In response to a global civil society boycott launched in September(see Update 43), the International Finance Corporation (IFC) has extended the timeline for public consultation on the review of social and environmental safeguards and the information disclosure policy. The revised timetable was to see the publication of an “indicative draft” and guidance notes (formerly know as “interpretation notes”) end January. Public comment on the disclosure policy will be received until 31 March, and on the safeguard policies until 29 April. The IFC expects the performance standards, which will replace existing Bank safeguard policies, to come into effect in January 2006.
In spite of high-profile boycotts, the IFC claims to have received “substantial and diverse input” from various stakeholders throughout the consultation period from September to December 2004. It also asserts that the indicative draft and guidance notes will show the “weight of comments received so far through consultation”. A number of civil society position papers have been published in response to the safeguard review: the Platform for rights, rules and responsibilities for the IFC’s safeguard policy review ,signed by over 220 organizations and networks, representing over 1000 NGOs from fifty-three countries, and Proposals for embedding human rights principles and requirements into IFC’s policy on social and environmental sustainability and performance standards. Civil society groups have withheld comment on the revised process until the contents of the indicative draft and guidance notes have been made public.
Country systems update
Meanwhile, at the close of the public consultation period of the WBG’s country systems approach to social and environmental safeguards (see Update 40, 42), NGOs in both north and south have protested against what may effectively result in a weakening of Bank safeguard policies. The country systems approach would see the application of a borrower government’s social and environmental policies rather than the Bank’s policies in select cases where the country policies are judged to be”equivalent” to those of the Bank. Following consultations with CSOs globally, including in London, Brasilia and Washington, a revised version of the country systems paper will now be sent to the Board, which if approved will see the new approach tested in 8-12 pilot projects in different middle-income countries over the next two years.
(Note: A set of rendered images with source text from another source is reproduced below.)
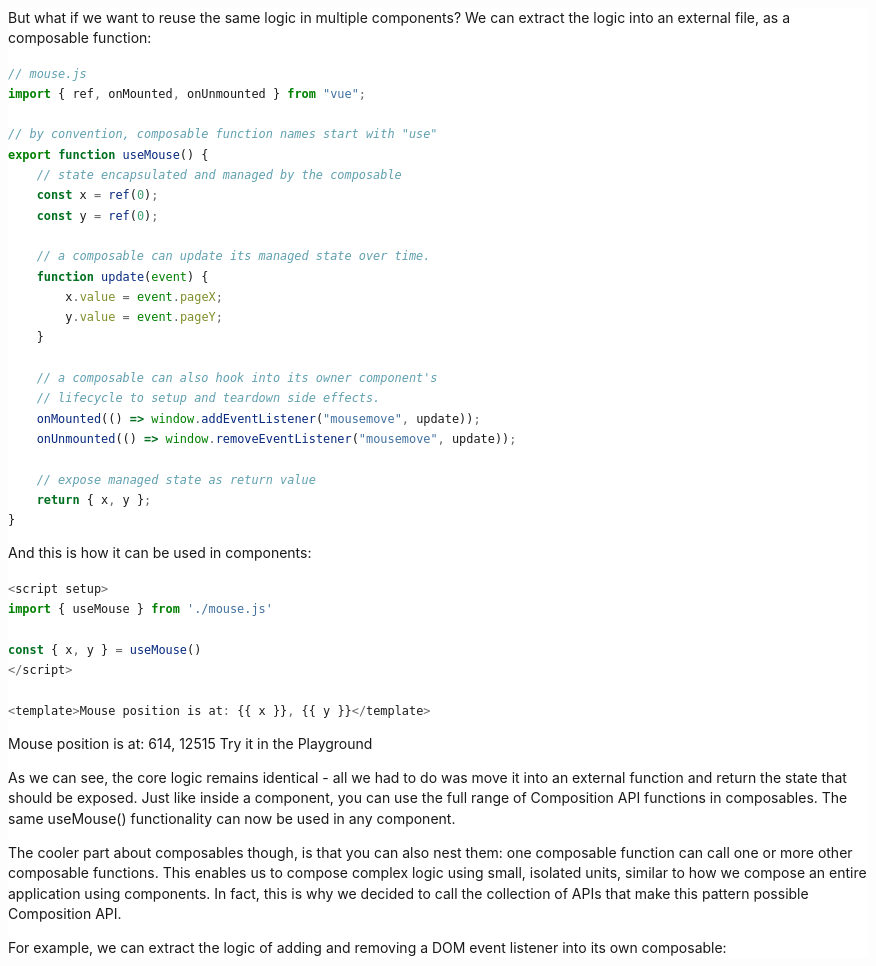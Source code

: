 But what if we want to reuse the same logic in multiple components? We can extract the logic into an external file, as a composable function:

```js
// mouse.js
import { ref, onMounted, onUnmounted } from "vue";

// by convention, composable function names start with "use"
export function useMouse() {
	// state encapsulated and managed by the composable
	const x = ref(0);
	const y = ref(0);

	// a composable can update its managed state over time.
	function update(event) {
		x.value = event.pageX;
		y.value = event.pageY;
	}

	// a composable can also hook into its owner component's
	// lifecycle to setup and teardown side effects.
	onMounted(() => window.addEventListener("mousemove", update));
	onUnmounted(() => window.removeEventListener("mousemove", update));

	// expose managed state as return value
	return { x, y };
}
```

And this is how it can be used in components:

```js
<script setup>
import { useMouse } from './mouse.js'

const { x, y } = useMouse()
</script>

<template>Mouse position is at: {{ x }}, {{ y }}</template>
```

Mouse position is at: 614, 12515
Try it in the Playground

As we can see, the core logic remains identical - all we had to do was move it into an external function and return the state that should be exposed. Just like inside a component, you can use the full range of Composition API functions in composables. The same useMouse() functionality can now be used in any component.

The cooler part about composables though, is that you can also nest them: one composable function can call one or more other composable functions. This enables us to compose complex logic using small, isolated units, similar to how we compose an entire application using components. In fact, this is why we decided to call the collection of APIs that make this pattern possible Composition API.

For example, we can extract the logic of adding and removing a DOM event listener into its own composable:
While NGOs have always supported a strengthening of national and corporate social and environmental standards and capacities and the ownership of development policies and projects by Southern countries (including civil society), they assert that international actors need to comply with international standards. The World Bank should not become involved in projects unless it respects such standards.
A report by US organisation Environmental Defense outlines the evolution of the World Bank’s environmental and social safeguard policies. A few decades ago, under pressure from civil society, the World Bank Group established a set of policies to protect people and the environment against the most harmful impacts of Bank projects. Yet internal and external evaluation has revealed how in many cases implementation of such policies has been inadequate. Rather than deal with this institutional failure, the Bank has begun to shift from “explicit, mandatory policies, to which it can be held accountable, to flexible principles or national standards, permitting the investor and/or the borrowing government to determine the project’s social and environmental requirements”. This is illustrated most clearly by the on going reviews of the IFC’s safeguard policies and the piloting of the use of country systems by the World Bank. The report includes key concerns in relation to both reviews and lists specific recommendations for the World Bank Group and other IFIs. In response to these trends, civil society organisations have reiterated their commitment to strong, transparent, specific, mandatory social and environmental standards that ensure the World Bank and other financial institutions are held accountable for the impacts of their projects.